You do so very carefully, removing the contents which include the facsimile of a $100,000 check bearing your name and a series of numbers --- one of which, you are told, is yours “to keep” and follow in the hope that it will be drawn at a lottery sometime in the not-so-distant future. Excited now with the adrenalin pumping, you put the number series to the side and read on. This is when you get “the pitch” from the company sponsoring the lottery: purchase one or more of their products with the notation that “failing to do so will not detract from your ability to win the $100,000 Grand Sweepstakes Prize!”
In marketing circles, this is referred to as “The Hook”: it is a 20-second window of opportunity wherein marketers gain your attention and make their sale. That 20-second window of opportunity is true for all audiences. Knowing that it exists and how to make the most effective use of that window is one of the reasons why good writers use strategies to immediately gain the reader’s attention. Good writers know that one of the most serious errors that can be made is by opening up right away with the main purpose of the writing – this is an automatic turnoff for the reader!
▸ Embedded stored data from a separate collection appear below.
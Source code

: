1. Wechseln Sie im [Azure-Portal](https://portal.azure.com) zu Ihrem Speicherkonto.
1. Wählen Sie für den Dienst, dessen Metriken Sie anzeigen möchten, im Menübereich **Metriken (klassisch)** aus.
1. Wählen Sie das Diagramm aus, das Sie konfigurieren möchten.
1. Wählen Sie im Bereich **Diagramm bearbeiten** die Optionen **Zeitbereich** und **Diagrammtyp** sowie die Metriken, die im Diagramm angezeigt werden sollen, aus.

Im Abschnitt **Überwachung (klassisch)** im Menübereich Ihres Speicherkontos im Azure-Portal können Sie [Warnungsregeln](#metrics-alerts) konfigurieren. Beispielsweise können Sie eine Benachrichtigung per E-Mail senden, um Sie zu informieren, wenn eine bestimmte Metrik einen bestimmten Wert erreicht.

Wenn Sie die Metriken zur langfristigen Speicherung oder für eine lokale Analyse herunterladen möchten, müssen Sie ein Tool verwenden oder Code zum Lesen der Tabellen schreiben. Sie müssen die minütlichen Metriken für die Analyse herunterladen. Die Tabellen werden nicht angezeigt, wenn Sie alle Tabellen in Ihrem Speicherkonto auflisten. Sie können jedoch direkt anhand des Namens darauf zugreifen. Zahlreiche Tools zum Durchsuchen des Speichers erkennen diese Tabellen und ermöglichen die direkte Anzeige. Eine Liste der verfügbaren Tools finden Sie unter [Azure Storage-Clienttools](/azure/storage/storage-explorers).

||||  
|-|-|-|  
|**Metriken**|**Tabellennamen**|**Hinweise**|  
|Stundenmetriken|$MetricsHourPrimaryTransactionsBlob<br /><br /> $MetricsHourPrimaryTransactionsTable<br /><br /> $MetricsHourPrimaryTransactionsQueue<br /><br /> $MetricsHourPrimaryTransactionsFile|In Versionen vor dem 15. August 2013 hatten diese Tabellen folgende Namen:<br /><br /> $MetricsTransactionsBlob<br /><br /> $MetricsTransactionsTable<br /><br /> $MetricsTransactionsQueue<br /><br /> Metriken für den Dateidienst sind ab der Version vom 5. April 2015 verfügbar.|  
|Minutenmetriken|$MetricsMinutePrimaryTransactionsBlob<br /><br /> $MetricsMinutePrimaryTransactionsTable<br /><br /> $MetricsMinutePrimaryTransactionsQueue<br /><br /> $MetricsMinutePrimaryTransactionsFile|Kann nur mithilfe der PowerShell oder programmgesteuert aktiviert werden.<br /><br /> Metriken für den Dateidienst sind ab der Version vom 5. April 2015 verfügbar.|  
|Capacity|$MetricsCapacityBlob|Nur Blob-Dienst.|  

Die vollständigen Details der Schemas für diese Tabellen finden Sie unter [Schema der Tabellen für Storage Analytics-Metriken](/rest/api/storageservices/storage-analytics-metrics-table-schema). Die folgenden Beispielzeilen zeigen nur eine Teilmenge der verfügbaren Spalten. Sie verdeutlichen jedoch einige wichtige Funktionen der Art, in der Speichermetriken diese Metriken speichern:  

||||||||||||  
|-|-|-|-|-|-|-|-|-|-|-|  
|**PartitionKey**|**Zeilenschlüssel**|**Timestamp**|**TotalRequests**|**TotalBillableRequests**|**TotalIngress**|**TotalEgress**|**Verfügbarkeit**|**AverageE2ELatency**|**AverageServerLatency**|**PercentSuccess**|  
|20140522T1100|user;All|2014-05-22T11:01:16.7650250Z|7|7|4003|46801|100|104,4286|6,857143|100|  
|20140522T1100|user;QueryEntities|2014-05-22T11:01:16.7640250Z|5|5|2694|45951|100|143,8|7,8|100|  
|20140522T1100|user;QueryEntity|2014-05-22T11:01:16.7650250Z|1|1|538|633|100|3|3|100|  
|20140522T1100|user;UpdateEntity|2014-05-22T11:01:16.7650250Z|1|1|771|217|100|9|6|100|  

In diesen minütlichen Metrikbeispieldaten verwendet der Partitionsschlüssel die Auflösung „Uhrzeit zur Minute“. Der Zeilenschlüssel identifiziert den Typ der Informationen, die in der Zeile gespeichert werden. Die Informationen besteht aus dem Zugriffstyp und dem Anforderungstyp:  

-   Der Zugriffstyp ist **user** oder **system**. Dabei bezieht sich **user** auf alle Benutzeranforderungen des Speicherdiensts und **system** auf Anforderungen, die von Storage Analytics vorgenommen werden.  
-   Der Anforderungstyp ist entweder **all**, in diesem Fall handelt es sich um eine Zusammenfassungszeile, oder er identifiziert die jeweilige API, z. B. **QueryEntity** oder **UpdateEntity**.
Think back to that brown, “Pre-Approved Instant Winner” envelope with the facsimile check! Imagine that same envelope in your mailbox, opening it up and immediately being hit on the head with “Buy this.” Without a doubt, that envelope would go sailing into the trash can. With today’s audiences becoming increasingly sophisticated and demanding, there is a premium on the attention span available. You have to make the most of that time. Knowing about and being able to make effective use of the various opening strategies can only enhance your skills as a writer.
There are, as a matter of fact, seven (7) proven opening gambits or strategies for one’s paragraphs and/or longer compositions:
1) Begin with a broad, general statement that you narrow down to your thesis statement. Keep in mind that the thesis provides the main idea for the entire composition;
2) Use a question or series of thought-provoking questions. When using this gambit, it is very effective to state these questions as a series of one-liners (i.e., paragraphs) before getting to the thesis. Just keep in mind at all times that the questions you raise do more than merely set a tone for your paper, those questions sooner or later must be answered;
3) Use quotations. The best quotes are those drawn from popular culture, from the social literature the general public (i.e., your targeted audience) is acquainted with. If you are writing to a politically conservative audience, then you might want to open with a quote from a noted conservative. If the audience is perceived as a hip, upwardly-mobile group of African-American women, then you might want to open with a statement from someone like Joan Morgan, bell hooks, June Jordan, Sonia Sanchez, Alice Walker or SistahSouljah.If, on the other hand, you are directing your message to a teenaged readership based in the urban core, you might want to open with a quote from the socially conscious lyrics by one of the leading rap artists or groups. Who would you use, for instance, if the paper was centered on the problems caused by gang violence? Use quotes, in other words, that connect with your audience!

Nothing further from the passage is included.